──────── TASK MATERIAL ────────

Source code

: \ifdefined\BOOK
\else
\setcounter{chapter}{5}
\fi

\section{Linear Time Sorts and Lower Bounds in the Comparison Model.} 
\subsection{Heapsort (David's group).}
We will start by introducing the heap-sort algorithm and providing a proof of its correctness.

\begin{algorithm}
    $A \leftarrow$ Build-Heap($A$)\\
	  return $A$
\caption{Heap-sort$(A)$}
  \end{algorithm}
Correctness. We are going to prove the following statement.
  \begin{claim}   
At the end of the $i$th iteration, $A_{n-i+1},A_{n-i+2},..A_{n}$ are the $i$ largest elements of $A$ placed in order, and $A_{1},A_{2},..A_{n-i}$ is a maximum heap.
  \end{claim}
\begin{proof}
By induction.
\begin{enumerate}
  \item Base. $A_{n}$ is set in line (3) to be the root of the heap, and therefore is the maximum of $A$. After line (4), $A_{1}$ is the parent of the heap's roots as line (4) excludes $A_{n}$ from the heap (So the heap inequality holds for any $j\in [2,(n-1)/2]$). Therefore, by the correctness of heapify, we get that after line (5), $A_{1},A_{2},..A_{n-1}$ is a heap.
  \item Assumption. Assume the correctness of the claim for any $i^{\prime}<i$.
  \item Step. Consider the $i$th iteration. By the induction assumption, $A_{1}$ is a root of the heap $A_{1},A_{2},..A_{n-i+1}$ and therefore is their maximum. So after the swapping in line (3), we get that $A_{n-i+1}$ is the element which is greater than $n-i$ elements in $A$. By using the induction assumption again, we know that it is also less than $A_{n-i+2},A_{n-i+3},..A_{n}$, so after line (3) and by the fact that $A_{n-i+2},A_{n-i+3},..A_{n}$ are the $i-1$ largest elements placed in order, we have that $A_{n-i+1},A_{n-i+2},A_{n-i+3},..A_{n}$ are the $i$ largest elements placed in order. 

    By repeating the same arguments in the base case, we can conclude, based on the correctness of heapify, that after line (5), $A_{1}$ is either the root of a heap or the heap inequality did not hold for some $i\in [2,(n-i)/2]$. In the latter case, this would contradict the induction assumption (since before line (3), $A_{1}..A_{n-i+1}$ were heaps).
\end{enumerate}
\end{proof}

────────

§ BRIEF
The whole of the material should be restated word for word.

§ COMPLETED TASK
Source code

: \ifdefined\BOOK
\else
\setcounter{chapter}{5}
\fi

\section{Linear Time Sorts and Lower Bounds in the Comparison Model.} 
\subsection{Heapsort (David's group).}
We will start by introducing the heap-sort algorithm and providing a proof of its correctness.

\begin{algorithm}
    $A \leftarrow$ Build-Heap($A$)\\
	  return $A$
\caption{Heap-sort$(A)$}
  \end{algorithm}
Correctness. We are going to prove the following statement.
  \begin{claim}   
At the end of the $i$th iteration, $A_{n-i+1},A_{n-i+2},..A_{n}$ are the $i$ largest elements of $A$ placed in order, and $A_{1},A_{2},..A_{n-i}$ is a maximum heap.
  \end{claim}
\begin{proof}
By induction.
\begin{enumerate}
  \item Base. $A_{n}$ is set in line (3) to be the root of the heap, and therefore is the maximum of $A$. After line (4), $A_{1}$ is the parent of the heap's roots as line (4) excludes $A_{n}$ from the heap (So the heap inequality holds for any $j\in [2,(n-1)/2]$). Therefore, by the correctness of heapify, we get that after line (5), $A_{1},A_{2},..A_{n-1}$ is a heap.
  \item Assumption. Assume the correctness of the claim for any $i^{\prime}<i$.
  \item Step. Consider the $i$th iteration. By the induction assumption, $A_{1}$ is a root of the heap $A_{1},A_{2},..A_{n-i+1}$ and therefore is their maximum. So after the swapping in line (3), we get that $A_{n-i+1}$ is the element which is greater than $n-i$ elements in $A$. By using the induction assumption again, we know that it is also less than $A_{n-i+2},A_{n-i+3},..A_{n}$, so after line (3) and by the fact that $A_{n-i+2},A_{n-i+3},..A_{n}$ are the $i-1$ largest elements placed in order, we have that $A_{n-i+1},A_{n-i+2},A_{n-i+3},..A_{n}$ are the $i$ largest elements placed in order. 

    By repeating the same arguments in the base case, we can conclude, based on the correctness of heapify, that after line (5), $A_{1}$ is either the root of a heap or the heap inequality did not hold for some $i\in [2,(n-i)/2]$. In the latter case, this would contradict the induction assumption (since before line (3), $A_{1}..A_{n-i+1}$ were heaps).
\end{enumerate}
\end{proof}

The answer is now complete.